Headstand flashback: I wrote this article eight years ago when I hosted the annual Headstand Contest at Shields Elementary School. This column is full of Young athletes:

The 14th annual Shields Elementary Headstand Contest was held last week with all athletes in grades 1-5 getting a chance to show their talent with a freestanding headstand. The field is narrowed to 25 athletes after the opening round for the semifinal championship, while five athletes would emerge from the semifinals to participate in the finals. 2003 champion Kaila Trueblood, a fifth-grader, led the field after the qualifying round with a headstand of 14:22, while she and 24 schoolmates headed to the semifinals. Fifth-grader Jaclyn Coveleski was the final athlete to qualify with a 1:13 stand. An exciting semifinal competition saw little Shae Hearn, just a second-grader, hang with the big dogs and just miss the final with a sixth-place stand of 11:44. As soon as I announced five finalists, athletes started dropping to save their body for the finals. Sara Young came down at 11:59, Kaleb Lemaire at 12:03, Jacob Nye at 12:05, and Karissa Lemaire at 12:12. Trueblood had another agenda as she decided she felt good enough to stay up. That she did as she breezed past her personal best of 26:14, the Chris Young school record of 26:44, and established a new school record of an amazing 30:04. To the finals we went as each athlete now had the added pressure of parents, teachers and administration watching the competition. The first to drop was Nye at 4:56 for fifth place, while Karissa Lemaire finished fourth at 5:27. Always tough Kaleb Lemaire was third coming down at 9:56, which left only Trueblood and Young to battle. Then the unexpected happened as record holder Trueblood came down at the 10:43 mark to place second, leaving the title to fourth-grader Young in a time of 16:00. Each athlete was presented with a certificate from Principal Janet Maull and enjoyed chocolate milk and a Striders Energy Bar courtesy of Surf Bagel at Five Points.

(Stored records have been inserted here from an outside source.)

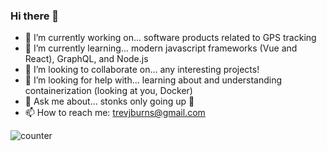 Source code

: 
### Hi there 👋

- 🔭 I’m currently working on... software products related to GPS tracking
- 🌱 I’m currently learning... modern javascript frameworks (Vue and React), GraphQL, and Node.js
- 👯 I’m looking to collaborate on... any interesting projects!
- 🤔 I’m looking for help with... learning about and understanding containerization (looking at you, Docker)
- 💬 Ask me about... stonks only going up :rocket:
- 📫 How to reach me: [trevjburns@gmail.com](mailto:trevjburns@gmail.com)

![counter](https://enva314gou5svwc.m.pipedream.net)
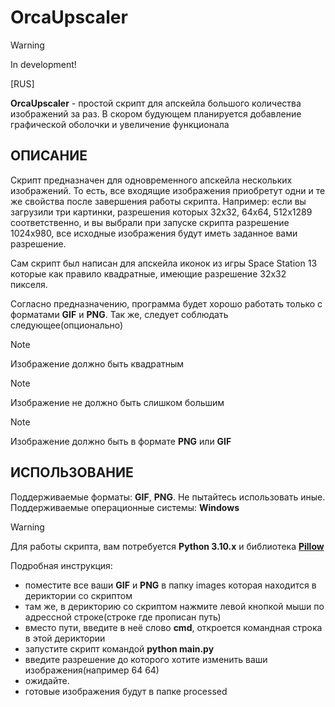 # OrcaUpscaler

> [!WARNING]
> In development!

 
[RUS]


 **OrcaUpscaler** - простой скрипт для апскейла большого количества изображений за раз. В скором будующем планируется добавление графической оболочки и увеличение функционала

 ## ОПИСАНИЕ

 Cкрипт предназначен для одновременного апскейла нескольких изображений. То есть, все входящие изображения приобретут одни и те же свойства после завершения работы скрипта.
 Например: если вы загрузили три картинки, разрешения которых 32x32, 64x64, 512x1289 соответственно, и вы выбрали при запуске скрипта разрешение 1024х980, 
 все исходные изображения будут иметь заданное вами разрешение.

Сам скрипт был написан для апскейла иконок из игры Space Station 13 которые как правило квадратные, имеющие разрешение 32х32 пикселя.

Согласно предназначению, программа будет хорошо работать только с форматами **GIF** и **PNG**. Так же, следует соблюдать следующее(опционально)
> [!NOTE]
> Изображение должно быть квадратным

> [!NOTE]
> Изображение не должно быть слишком большим

> [!NOTE]
> Изображение должно быть в формате **PNG** или **GIF**

## ИСПОЛЬЗОВАНИЕ

Поддерживаемые форматы: **GIF**, **PNG**. Не пытайтесь использовать иные.
Поддерживаемые операционные системы: **Windows**

> [!WARNING]
> Для работы скрипта, вам потребуется **Python 3.10.x** и библиотека [**Pillow**](https://pypi.org/project/pillow/)

Подробная инструкция:

- поместите все ваши **GIF** и **PNG** в папку images которая находится в дериктории со скриптом
- там же, в дерикторию со скриптом нажмите левой кнопкой мыши по адрессной строке(строке где прописан путь)
- вместо пути, введите в неё слово **cmd**, откроется командная строка в этой дериктории
- запустите скрипт командой **python main.py**
- введите разрешение до которого хотите изменить ваши изображения(например 64 64)
- ожидайте.
- готовые изображения будут в папке processed
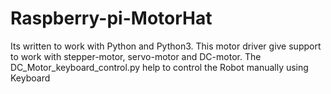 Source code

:# Raspberry-pi-MotorHat
Its written to work with Python and Python3. 
This motor driver give support to work with stepper-motor, servo-motor and DC-motor.
The DC_Motor_keyboard_control.py help to control the Robot manually using Keyboard

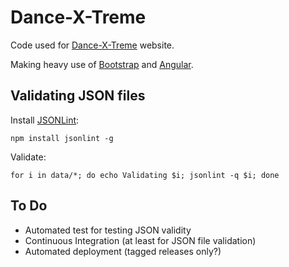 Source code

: # Dance-X-Treme

Code used for [Dance-X-Treme](www.dance-x-treme.co.uk) website.

Making heavy use of [Bootstrap](http://getbootstrap.com) and [Angular](https://angularjs.org).


## Validating JSON files

Install [JSONLint](https://www.npmjs.com/package/jsonlint):

`npm install jsonlint -g`

Validate:

`for i in data/*; do echo Validating $i; jsonlint -q $i; done`

## To Do

* Automated test for testing JSON validity
* Continuous Integration (at least for JSON file validation)
* Automated deployment (tagged releases only?)
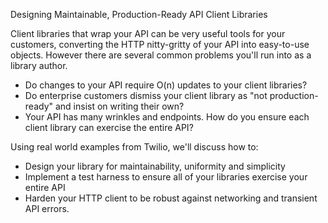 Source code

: Designing Maintainable, Production-Ready API Client Libraries

Client libraries that wrap your API can be very useful tools for your customers,
converting the HTTP nitty-gritty of your API into easy-to-use objects. However
there are several common problems you'll run into as a library author.

- Do changes to your API require O(n) updates to your client libraries?
- Do enterprise customers dismiss your client library as "not production-ready" and insist on writing their own?
- Your API has many wrinkles and endpoints. How do you ensure each client library can exercise the entire API?

Using real world examples from Twilio, we'll discuss how to:

- Design your library for maintainability, uniformity and simplicity
- Implement a test harness to ensure all of your libraries exercise your entire API
- Harden your HTTP client to be robust against networking and transient API errors.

For the past seven years, dating back to 1999, an athlete from the Young family has placed in the finals of the competition. There is still a chance of the Youngs taking part in three more finals with Sara, Sam and Ben still in the building. Headstands have become a regular part of the chores in the Young household, as well as an alternative when vegetables are not eaten at dinner.

Upcoming races

Sunday, March 10 - 3rd Get Pumped for Pets 5K/10K, Kent Island, Md.

Sunday, March 10 - Inaugural The Lucky Leprechaun 5K, Milton.

Saturday, March 16 - 6th St. Patrick’s Day 5K Run, Denton, Md.

Saturday, March 23 - 7th St. Paddy’s Day Shamrock Shuffle 15K/5K, Rehoboth Beach.

Saturday, March 30 - 2nd Bunny Palooza 5K/10K, Bethany Beach.

Second-grader Chris Young demonstrates his winning headstand form. (Source: Cape Gazette )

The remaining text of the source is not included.